→ **EXERCISE**: State the number of lines below in which the word "item" appears. Nothing else belongs in the answer.

→ **RECORDS SHOWN**:
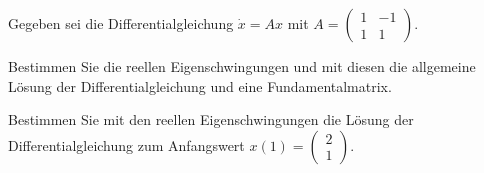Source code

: \begin{Problem}
	Gegeben sei die Differentialgleichung $\dot{x} = Ax$ mit 
	$
	A = \begin{pmatrix}
		1 & -1 \\
		1 & 1
	\end{pmatrix}.
	$	
	\begin{parts}
		\item Bestimmen Sie die reellen Eigenschwingungen und mit diesen die allgemeine Lösung der Differentialgleichung und eine Fundamentalmatrix.
		\item Bestimmen Sie mit den reellen Eigenschwingungen die Lösung der Differentialgleichung zum Anfangswert 
		$
		x(1) = \begin{pmatrix}
			2 \\
			1
		\end{pmatrix}.
		$
	\end{parts}
\end{Problem}
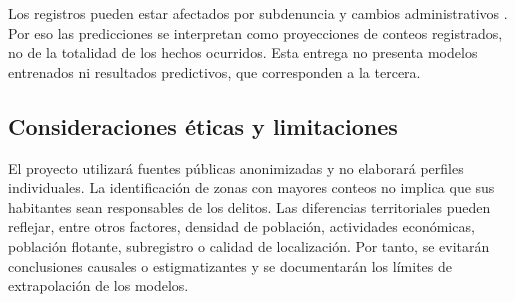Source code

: Los registros pueden estar afectados por subdenuncia y cambios administrativos \citep{riascos2023}. Por eso las predicciones se interpretan como proyecciones de conteos registrados, no de la totalidad de los hechos ocurridos. Esta entrega no presenta modelos entrenados ni resultados predictivos, que corresponden a la tercera.

\subsection{Consideraciones éticas y limitaciones}

El proyecto utilizará fuentes públicas anonimizadas y no elaborará perfiles individuales. La identificación de zonas con mayores conteos no implica que sus habitantes sean responsables de los delitos. Las diferencias territoriales pueden reflejar, entre otros factores, densidad de población, actividades económicas, población flotante, subregistro o calidad de localización. Por tanto, se evitarán conclusiones causales o estigmatizantes y se documentarán los límites de extrapolación de los modelos.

→ **WRITTEN RESPONSE**: 2